Information related to the research, reading, writing and practice of SoTL.

Literature Review Preparation Worksheet

Hold your Horses! Laying the Ground Work.

TOPIC VS. QUESTION

  • An important first step is to take your topic (whether it is for a grant application, or another project), and form it into an answerable question.
  • This step is an important one to tackle right away. Not only does creating an answerable and specific question on your topic provide you clarity, it also helps you more quickly go through database results.
  • ex. Topic: flipped classrooms in a 100-level basketweaving course
  • ex. Question: Does a flipped classroom approach for Basketweaving 101 "Traditional Materials" improve students demonstration of deep learning about traditional materials in their oral final exams?

SCOPE

  • The scope is important to also establish prior to beginning your search.
  • Do you only need a couple of seminal works? Some niche pieces of scholarship?
  • Are you conducting a scoping, rapid, or even a full scale systematic review? These have specific processes associated with them.

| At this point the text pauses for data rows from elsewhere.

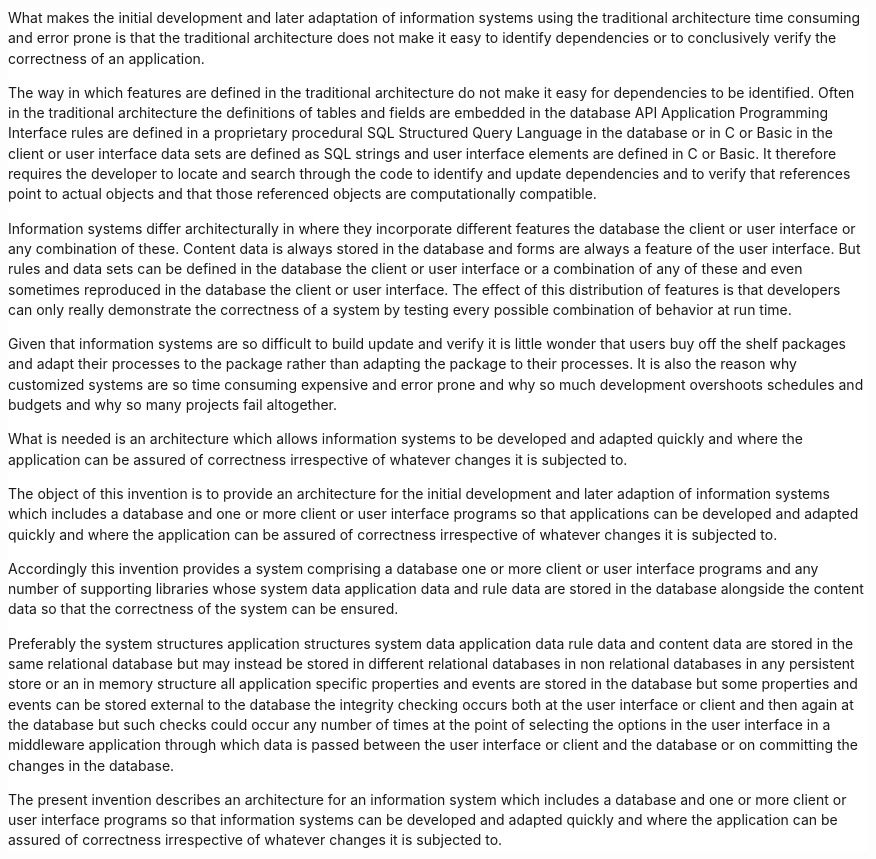 What makes the initial development and later adaptation of information systems using the traditional architecture time consuming and error prone is that the traditional architecture does not make it easy to identify dependencies or to conclusively verify the correctness of an application.

The way in which features are defined in the traditional architecture do not make it easy for dependencies to be identified. Often in the traditional architecture the definitions of tables and fields are embedded in the database API Application Programming Interface rules are defined in a proprietary procedural SQL Structured Query Language in the database or in C or Basic in the client or user interface data sets are defined as SQL strings and user interface elements are defined in C or Basic. It therefore requires the developer to locate and search through the code to identify and update dependencies and to verify that references point to actual objects and that those referenced objects are computationally compatible.

Information systems differ architecturally in where they incorporate different features the database the client or user interface or any combination of these. Content data is always stored in the database and forms are always a feature of the user interface. But rules and data sets can be defined in the database the client or user interface or a combination of any of these and even sometimes reproduced in the database the client or user interface. The effect of this distribution of features is that developers can only really demonstrate the correctness of a system by testing every possible combination of behavior at run time.

Given that information systems are so difficult to build update and verify it is little wonder that users buy off the shelf packages and adapt their processes to the package rather than adapting the package to their processes. It is also the reason why customized systems are so time consuming expensive and error prone and why so much development overshoots schedules and budgets and why so many projects fail altogether.

What is needed is an architecture which allows information systems to be developed and adapted quickly and where the application can be assured of correctness irrespective of whatever changes it is subjected to.

The object of this invention is to provide an architecture for the initial development and later adaption of information systems which includes a database and one or more client or user interface programs so that applications can be developed and adapted quickly and where the application can be assured of correctness irrespective of whatever changes it is subjected to.

Accordingly this invention provides a system comprising a database one or more client or user interface programs and any number of supporting libraries whose system data application data and rule data are stored in the database alongside the content data so that the correctness of the system can be ensured.

Preferably the system structures application structures system data application data rule data and content data are stored in the same relational database but may instead be stored in different relational databases in non relational databases in any persistent store or an in memory structure all application specific properties and events are stored in the database but some properties and events can be stored external to the database the integrity checking occurs both at the user interface or client and then again at the database but such checks could occur any number of times at the point of selecting the options in the user interface in a middleware application through which data is passed between the user interface or client and the database or on committing the changes in the database.

The present invention describes an architecture for an information system which includes a database and one or more client or user interface programs so that information systems can be developed and adapted quickly and where the application can be assured of correctness irrespective of whatever changes it is subjected to.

INCLUSION AND EXCLUSION CRITERIA

  • Your literature review IS data collection. This is an academic, thoughtful process.
  • Are there certain methodologies or study designs that you need, or would reject?
  •  Systematic reviews require inclusion and exclusion criteria be established in advance for methodological rigor
  • Is there a specific date range that you need information from? Ie. prior to 1980, or only from the past 5 years?
  • If you're not preparing a systematic review, be flexible. Searching is iterative.

WORDS, WORDS, WORDS

  • Brainstorm some words (commonly called keywords) that you think encapsulates elements of your question
  • Think of synonyms and consider what other areas of research might refer to your topic/question
  • Keyword searching is an iterative process. The more you read, the more you will uncover new words to use in your search (this is especially true if you're new to your topic!)
  • Consider preparing words with suffix variances in advance. You don't need to search for "teacher" and "teaching" seperately - just search for "teach*". This step requires some care - ensure you're truncating at the correct spot in the word!

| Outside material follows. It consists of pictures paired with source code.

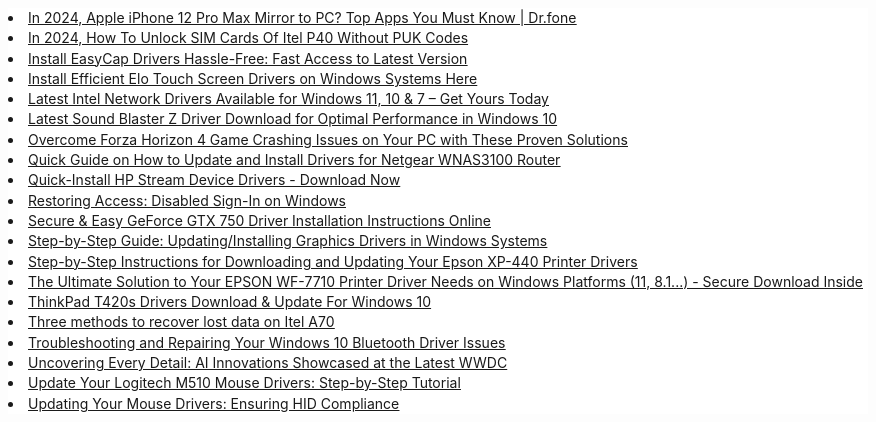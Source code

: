 <li><a href="https://screen-mirror.techidaily.com/in-2024-apple-iphone-12-pro-max-mirror-to-pc-top-apps-you-must-know-drfone-by-drfone-ios/"><u>In 2024, Apple iPhone 12 Pro Max Mirror to PC? Top Apps You Must Know | Dr.fone</u></a></li>
<li><a href="https://sim-unlock.techidaily.com/in-2024-how-to-unlock-sim-cards-of-itel-p40-without-puk-codes-by-drfone-android/"><u>In 2024, How To Unlock SIM Cards Of Itel P40 Without PUK Codes</u></a></li>
<li><a href="https://win-dash.techidaily.com/install-easycap-drivers-hassle-free-fast-access-to-latest-version/"><u>Install EasyCap Drivers Hassle-Free: Fast Access to Latest Version</u></a></li>
<li><a href="https://win-dash.techidaily.com/install-efficient-elo-touch-screen-drivers-on-windows-systems-here/"><u>Install Efficient Elo Touch Screen Drivers on Windows Systems Here</u></a></li>
<li><a href="https://win-dash.techidaily.com/1722966604164-latest-intel-network-drivers-available-for-windows-11-10-and-7-get-yours-today/"><u>Latest Intel Network Drivers Available for Windows 11, 10 & 7 – Get Yours Today</u></a></li>
<li><a href="https://win-dash.techidaily.com/latest-sound-blaster-z-driver-download-for-optimal-performance-in-windows-10/"><u>Latest Sound Blaster Z Driver Download for Optimal Performance in Windows 10</u></a></li>
<li><a href="https://video-ai-editor.techidaily.com/overcome-forza-horizon-4-game-crashing-issues-on-your-pc-with-these-proven-solutions/"><u>Overcome Forza Horizon 4 Game Crashing Issues on Your PC with These Proven Solutions</u></a></li>
<li><a href="https://win-dash.techidaily.com/quick-guide-on-how-to-update-and-install-drivers-for-netgear-wnas3100-router/"><u>Quick Guide on How to Update and Install Drivers for Netgear WNAS3100 Router</u></a></li>
<li><a href="https://win-dash.techidaily.com/quick-install-hp-stream-device-drivers-download-now/"><u>Quick-Install HP Stream Device Drivers - Download Now</u></a></li>
<li><a href="https://windows11.techidaily.com/restoring-access-disabled-sign-in-on-windows/"><u>Restoring Access: Disabled Sign-In on Windows</u></a></li>
<li><a href="https://win-dash.techidaily.com/secure-and-easy-geforce-gtx-750-driver-installation-instructions-online/"><u>Secure & Easy GeForce GTX 750 Driver Installation Instructions Online</u></a></li>
<li><a href="https://win-dash.techidaily.com/step-by-step-guide-updatinginstalling-graphics-drivers-in-windows-systems/"><u>Step-by-Step Guide: Updating/Installing Graphics Drivers in Windows Systems</u></a></li>
<li><a href="https://win-dash.techidaily.com/step-by-step-instructions-for-downloading-and-updating-your-epson-xp-440-printer-drivers/"><u>Step-by-Step Instructions for Downloading and Updating Your Epson XP-440 Printer Drivers</u></a></li>
<li><a href="https://win-dash.techidaily.com/the-ultimate-solution-to-your-epson-wf-7710-printer-driver-needs-on-windows-platforms-11-81-secure-download-inside/"><u>The Ultimate Solution to Your EPSON WF-7710 Printer Driver Needs on Windows Platforms (11, 8.1...) - Secure Download Inside</u></a></li>
<li><a href="https://win-dash.techidaily.com/thinkpad-t420s-drivers-download-and-update-for-windows-10/"><u>ThinkPad T420s Drivers Download & Update For Windows 10</u></a></li>
<li><a href="https://techidaily.com/three-methods-to-recover-lost-data-on-itel-a70-by-fonelab-android-recover-data/"><u>Three methods to recover lost data on Itel A70</u></a></li>
<li><a href="https://win-dash.techidaily.com/troubleshooting-and-repairing-your-windows-10-bluetooth-driver-issues/"><u>Troubleshooting and Repairing Your Windows 10 Bluetooth Driver Issues</u></a></li>
<li><a href="https://tech-hub.techidaily.com/uncovering-every-detail-ai-innovations-showcased-at-the-latest-wwdc/"><u>Uncovering Every Detail: AI Innovations Showcased at the Latest WWDC</u></a></li>
<li><a href="https://win-dash.techidaily.com/update-your-logitech-m510-mouse-drivers-step-by-step-tutorial/"><u>Update Your Logitech M510 Mouse Drivers: Step-by-Step Tutorial</u></a></li>
<li><a href="https://win-dash.techidaily.com/updating-your-mouse-drivers-ensuring-hid-compliance/"><u>Updating Your Mouse Drivers: Ensuring HID Compliance</u></a></li>
</ul></div>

SETTING UP SEARCHING LOGIC

  • While increasingly sophisticated, databases cannot return papers with perfect logical and contextual accuracy without a lot of help from the human on the other side of the screen
  • Feed the database a search string that makes sense to it
  • We think of our research question as having related elements, but that's not how a database interprets our question
  • Distinct concepts of a search string are AND'd together. Synonyms are OR'd together
  • Example: Does increasing sleep improve students long term memory function?
  • Sleep, students, and long term memory are all distinctly separate topics to a database - so we AND them
  • Imagine ORing "sleep", "students", "long term memory"! You'd get back a ton of results because you are telling the database that you will accept the return of ANY papers discussing the above keywords
  • However, if you AND'd "sleep", "students", "long term memory" the database has to work really hard to attempt to retrieve papers that discuss all 3 concepts - the result is much fewer papers retrieved for you

Next Steps

CHOOSING DATABASES/JOURNALS/INFORMATION SOURCES & READING OUTSIDE YOUR DISCIPLINE  

  • Consider our earlier example on the Basketweaving 101 course.
  • The obvious choice would be search in journals and databases that contain higher education basketweaving information 
  • But what if you're not finding enough? Perhaps the SoTL work in basketweaving is just up and coming and scholars have not done a ton of publishing in this area. What do you do?
  • You read outside your discipline! Get ready to open your mind to different methodologies and study designs. While sometimes uncomfortable, consider the value and the contribution of other scholars.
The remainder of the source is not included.